Writing of falling prices makes me wonder whether those older cars which really have only “hobby” value, will decrease to the level that prevailed 20 years ago, when the young enthusiast had a choice of some truly fascinating bargains. Open your motor journal of 1932 at its classified advertisements and you find :— 1924 AC two.seater, excellent condition, taxed, £22.
75-mph. 12/50 Super Sports Alvis, overhauled and in almost new condition throughout, £37 10s.
Austin Seven, 1927 Cup model sports, extras, good condition, £39.
Bentley sports two-seater, fast, £51.
Salmson, 1926, sports two-seater, £15.
1925 Morris-Cowley, excellent condition, £7.
And so on . . . (These are genuine examples). A year or so later such prices halved. Considering that such cars are now 20 years older and that storage or use for this period isn’t exactly going to enhance their value, these prices might very well be deemed appropriate to the present day and age, devaluation of the pound notwithstanding. Perhaps it depends now on the purchasers ?

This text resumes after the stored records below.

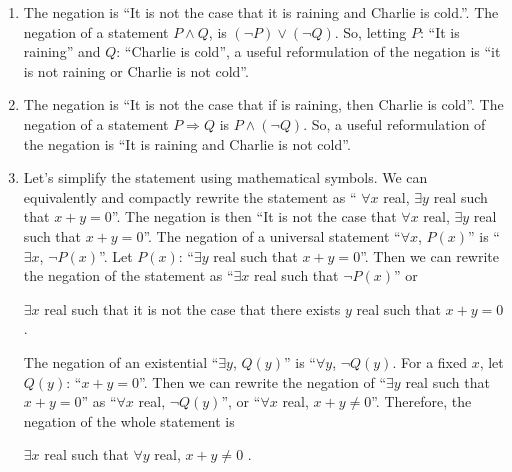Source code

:  \begin{problem}
 \begin{enumerate}[label=\alph*)]
 \item The negation is ``It is not the case that it is raining and Charlie is cold.''. The negation of a statement $P \wedge Q$, is $(\neg P) \vee (\neg Q)$. So, letting $P$: ``It is raining'' and $Q$: ``Charlie is cold'', a useful reformulation of the negation is ``it is not raining or Charlie is not cold''.
 \item The negation is ``It is not the case that if is raining, then Charlie is cold''. The negation of a statement $P \Rightarrow Q$ is $P \wedge (\neg Q)$. So, a useful reformulation of the negation is ``It is raining and Charlie is not cold''.
 \item Let's simplify the statement using mathematical symbols. We can equivalently and compactly rewrite the statement as `` $\forall x$ real, $\exists y$ real such that $x + y = 0$''. The negation is then ``It is not the case that $\forall x$ real, $\exists y$ real such that $x + y = 0$''. The negation of a universal statement ``$\forall x$, $P (x)$'' is ``$\exists x$, $\neg P(x)$''. Let $P (x)$: ``$\exists y$ real such that $x + y = 0$''. Then we can rewrite the negation of the statement as ``$\exists x$ real such that $\neg P (x)$'' or
 	\begin{center}
 	$\exists x$ real such that it is not the case that there exists $y$ real such that $x + y = 0$.
 	\end{center}
 The negation of an existential ``$\exists y$, $Q(y)$'' is ``$\forall y$, $\neg Q(y)$. For a fixed $x$, let $Q (y)$: ``$x + y = 0$''. Then we can rewrite the negation of ``$\exists y$ real such that $x + y = 0$'' as ``$\forall x$ real, $\neg Q (y)$'', or ``$\forall x$ real, $x + y \neq 0$''. Therefore, the negation of the whole statement is
 	\begin{center}
 	$\exists x$ real such that $\forall y$ real, $x + y \neq 0$ .
 	\end{center}
\end{enumerate}
 \end{problem}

Advising us of its Mid-Summer Ball on June 27th, the London Aeroplane Club writes :- “Our idea is to recapture the carefree years between the wars, the vintage years, when the Moth was the symbol of sporting flying, when Amy Johnson—who learnt to fly at the London Club –and others made great flights across the World, when Bentleys won for three years in succession at Le Mans, when Great Britain gained the Sehneider Trophy outright, when the foxtrot came into fashion and ‘Better Sweet’ ran as Drury Lane.” They had a 1925 DH “Moth” and a 3-litre Bentley present and warned us that cloche hats and Oxford bags were liable to appear. The marquees were hung with souvenirs of the ‘twenties and ‘thirties (one photograph showed Rover Eight, Windsor, Bean and 11.9 Lagonda in happy progression along the Portsmouth Road–and alas, well in the middle of it !) and horse-less carriages were assisted off the premises at 1 am.